Parmi ceux-ci il faut souligner un point clé : l’une des idées fausses les plus répandues autour de l’IA est que machine learning et IA sont synonymes, et les autres options nombreuses ne sont malheureusement que peu explorées. Or, pour que le machine learning soit efficace il est nécessaire de disposer de volumes de données conséquents. Sont-ils à notre portée ? Est-on capable de traiter ces ensembles gigantesques de data ? Quel est l’impact environnemental lié à leur traitement et à leur stockage ? Des questions qu’il convient d’aborder pour dresser un des axes futurs de la recherche et développement en intelligence artificielle.

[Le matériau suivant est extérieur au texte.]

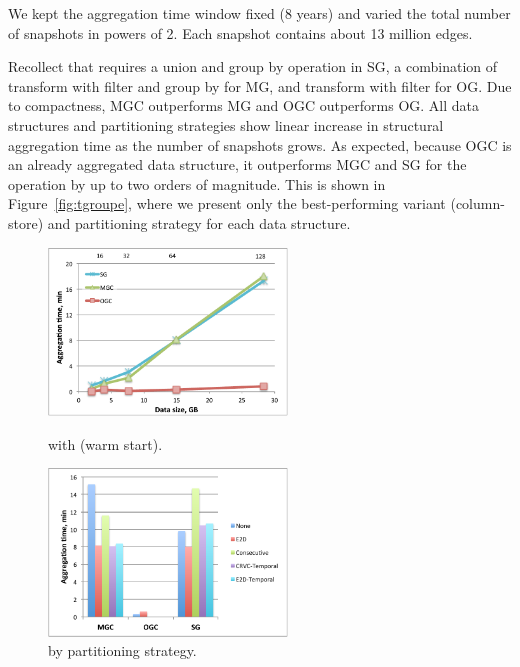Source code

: We kept the aggregation time window fixed (8 years) and varied the
total number of snapshots in powers of 2.  Each snapshot contains
about 13 million edges.

Recollect that  requires a union and group by operation
in SG, a combination of transform with filter and group by for MG, and
transform with filter for OG.  Due to compactness, MGC outperforms MG
and OGC outperforms OG.  All data structures and partitioning
strategies show linear increase in structural aggregation time as the
number of snapshots grows.  As expected, because OGC is an already
aggregated data structure, it outperforms MGC and SG for the
 operation by up to two orders of magnitude.  This is
shown in Figure~\ref{fig:tgroupe}, where we present only the
best-performing variant (column-store) and partitioning strategy for
each data structure.

\begin{figure}[t!]
\centering
\begin{minipage}{3in}
  \centering
  \includegraphics[width=2.5in]{figs/tgroupe_warm.pdf}
\vspace{-0.1in}
  \caption{ with  (warm start).}
  \label{fig:tgroupe}
\vspace{-0.1in}
\end{minipage}
\begin{minipage}{3in}
  \centering
  \includegraphics[width=2.5in]{figs/tgroupeparts.pdf}
\vspace{-0.1in}
  \caption{ by partitioning strategy.}
  \label{fig:tgroupeparts}
\vspace{-0.1in}
\end{minipage}
\end{figure}

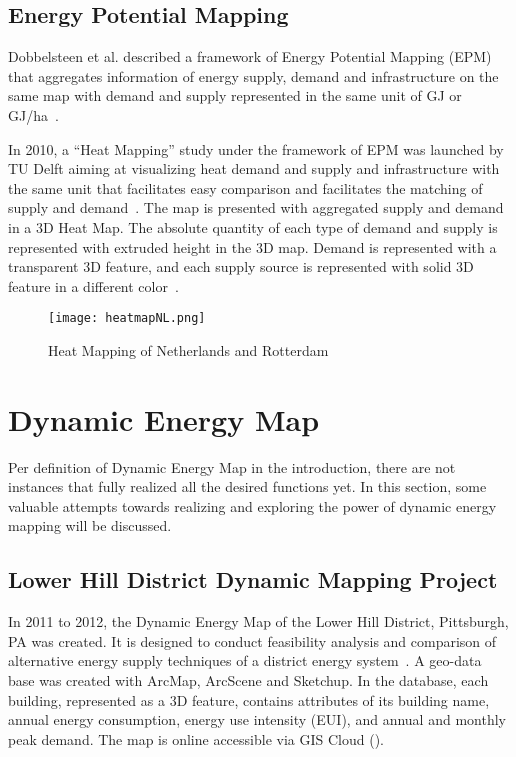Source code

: \subsection{Energy Potential Mapping}
Dobbelsteen et al. described a framework of Energy Potential Mapping
(EPM) that aggregates information of energy supply, demand and
infrastructure on the same map with demand and supply represented in
the same unit of GJ or GJ/ha~\cite{Dobbelsteen2013}.

In 2010, a ``Heat Mapping'' study under the framework of EPM was
launched by TU Delft aiming at visualizing heat demand and supply and
infrastructure with the same unit that facilitates easy comparison and
facilitates the matching of supply and
demand~\cite{Dobbelsteen2013}. The map is presented with aggregated
supply and demand in a 3D Heat Map. The absolute quantity of each type
of demand and supply is represented with extruded height in the 3D
map. Demand is represented with a transparent 3D feature, and each
supply source is represented with solid 3D feature in a different
color~\cite{Dobbelsteen2013}.

\begin{figure}[htbp]
  \centering
  \texttt{[image: heatmapNL.png]}
  \caption[Rotterdam Heat Map]{Heat Mapping of Netherlands and
    Rotterdam~\cite{Dobbelsteen2013}}
  \label{fig:heatmapNL}
\end{figure}

\section{Dynamic Energy Map}\label{dynamicMap}
Per definition of Dynamic Energy Map in the introduction, there are
not instances that fully realized all the desired functions yet. In
this section, some valuable attempts towards realizing and exploring
the power of dynamic energy mapping will be discussed.

\subsection{Lower Hill District Dynamic Mapping Project}
In 2011 to 2012, the Dynamic Energy Map of the Lower Hill District,
Pittsburgh, PA was created. It is designed to conduct feasibility
analysis and comparison of alternative energy supply techniques of a
district energy system~\cite{baird2014, Ramesh2013}. A geo-data base
was created with ArcMap, ArcScene and Sketchup. In the database, each
building, represented as a 3D feature, contains attributes of its
building name, annual energy consumption, energy use intensity (EUI),
and annual and monthly peak demand. The map is online accessible via
GIS Cloud ().

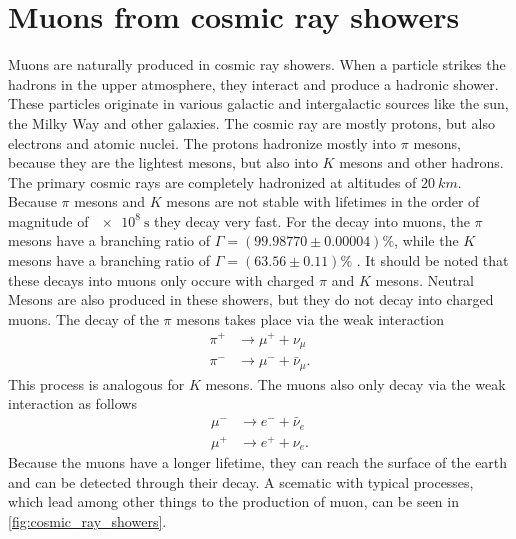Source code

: \section{Muons from cosmic ray showers} 
Muons are naturally produced in cosmic ray showers. When a particle strikes the 
hadrons in the upper atmosphere, they interact and produce a hadronic shower. These particles originate 
in various galactic and intergalactic sources like the sun, the Milky Way and other galaxies. The cosmic 
ray are mostly protons, but also electrons and atomic nuclei. The protons 
hadronize mostly into $\pi$ mesons, because they are the lightest mesons, but also into $K$ mesons 
and other hadrons.
The primary cosmic rays are completely hadronized at altitudes of $\SI{20}{km}$. Because $\pi$ mesons and $K$ mesons are not stable with lifetimes in the order of 
magnitude of $\SI{e8}{\second}$ they decay very fast. For the decay into muons, the $\pi$ mesons have a branching ratio
of $\Gamma = (99.98770\pm{0.00004})\%$, while the $K$ mesons have a branching ratio of $\Gamma = (63.56\pm{0.11})\%$ \cite{pdg}. 
It should be noted that these decays into muons only occure with charged $\pi$ and $K$ mesons. Neutral 
Mesons are also produced in these showers, but they do not decay into charged muons. The decay of the $\pi$ mesons 
takes place via the weak interaction 
\begin{align*}
    \pi^{+} &\to \mu^{+} + \nu_{\mu} \\
    \pi^{-} &\to \mu^{-} + \bar{\nu}_{\mu}.
\end{align*}
This process is analogous for $K$ mesons. The muons also only decay via the weak interaction as follows 
\begin{align*}
    \mu^{-} &\to e^{-} + \bar{\nu}_{e} \\
    \mu^{+} &\to e^{+} + \nu_{e}.
\end{align*}
Because the muons have a longer lifetime, they can reach the surface of the earth and can be detected through their decay. 
A scematic with typical processes, which lead among other things to the production of muon, can be seen in \autoref{fig:cosmic_ray_showers}.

Il y a près de 4 siècles, le philosophe français René Descartes commençait son œuvre majeure à travers une mise en situation de nos connaissances. L’objectif du penseur est simple, démontrer que ce que l’on perçoit n’est pas nécessairement réel et qu’il convient donc de se méfier de nos perceptions. C’est le fameux exemple du bateau plongé dans un verre d’eau. Observé dans ces conditions, le bâton semble courbe alors qu’il ne l’est pas. En intelligence artificielle nous subissons le même bief cognitif. Le succès du machine learning et sa percée fulgurante dans notre quotidien nous donne à penser que cette technologie est le futur de l’intelligence artificielle. Dans les faits, les résultats sont plus mitigés.
En juillet 2020, le cabinet Deloitte publiait la troisième édition de son étude sur l’intelligence artificielle. Selon celle-ci, près de 67% des entreprises utiliseraient des solutions intégrant des technologies liées à l’IA. Gain de productivité, simplification des process métiers et opérationnels, les bénéfices du machine learning sont indéniables pour ces professionnels. Par contre, les résultats sont beaucoup moins probants dès que cette technologie traite des fonctions plus complexes engageant un lien avec une compréhension du langage naturel. La raison de cette déperdition technologique est simple : le langage ne peut être traité de manière approximative. Le principe de fonctionnement du machine learning est avant tout statistique. Or le langage ne se comprend pas de manière statistique. Le sens est produit à partir de la connaissance.
Le projet Google Talk to Books de Ray Kurzweil est un très bon exemple de cette difficulté. Celui-ci a été conçu pour "répondre à n’importe quelle question en lisant des milliers de livres. Cependant, ce modèle basé sur le machine learning ne pouvait pas toujours générer la bonne réponse à des questions simples telles que "Où Harry Potter a-t-il rencontré Hermione Granger ?. Cette information n’est pas explicitement énoncée dans un livre et ne peut pas être déduite par manque de connaissances. La question des graphes de connaissance, qui modélisent la connaissance de manière à ce qu’elle soit comprise par la machine, est au cœur de cet enjeu. Pour qu’une intelligence artificielle puisse produire du sens, il est nécessaire de disposer d’ensembles de données structurées de manière adéquate et de taille conséquente.
Les données alimentent tous les modèles d’intelligence artificielle. Les entreprises sous-estiment souvent le volume de données et le temps nécessaires pour démarrer un modèle de machine learning efficace. Pour de nombreuses organisations, ce besoin en volume important de données met le plus souvent un terme aux projets d’IA avant même qu’ils ne démarrent. En fait, 96% des organisations rencontrent des problèmes avec leurs projets de machine learning en raison de la rareté,de la qualité et de l’étiquetage des données. Dans le monde de l’entreprise, la pénurie de données est plus fréquente qu’on ne le croit. Il est donc important pour ces organisations de développer des modèles moins gourmands en données.
Le coût et l’empreinte carbone nécessaires aux organisations pour former et maintenir des modèles de machine learning liés à des enjeux linguistiques sont immenses. En effet, ils ne sont viables que pour les organisations les plus riches. Selon les recherches d’Emma Strubell, pour former un modèle de langage efficace qui utiliserait près de 213 millions de paramètres basés sur un modèle d’architecture neuronal, le coût de son déploiement serait d’environ 1 à 3 millions de dollars. Son utilisation générerait l’équivalent de 284 tonnes de dioxyde de carbone soit la production carbone de cinq voitures sur toute leur durée de vie.
Les entreprises sont dès lors confrontées à des exigences difficilement soutenables en termes de données. Au-delà du coût et de l’empreinte carbone, un modèle d’intelligence artificielle linguistique nécessite également d’entraîner l’IA de manière adéquate. Un autre problème est que les systèmes d’apprentissage déployés doivent disposer d’une maturité suffisante pour offrir un rendu acceptable pour leurs utilisateurs. Ces enjeux ne doivent pas être perçus comme des impasses, bien au contraire, mais plutôt comme une incitation à explorer des technologies d’IA différentes, complémentaires du machine learning, capables de résoudre ces défis et de proposer à court et moyen terme des solutions qui permettent de démocratiser l’IA.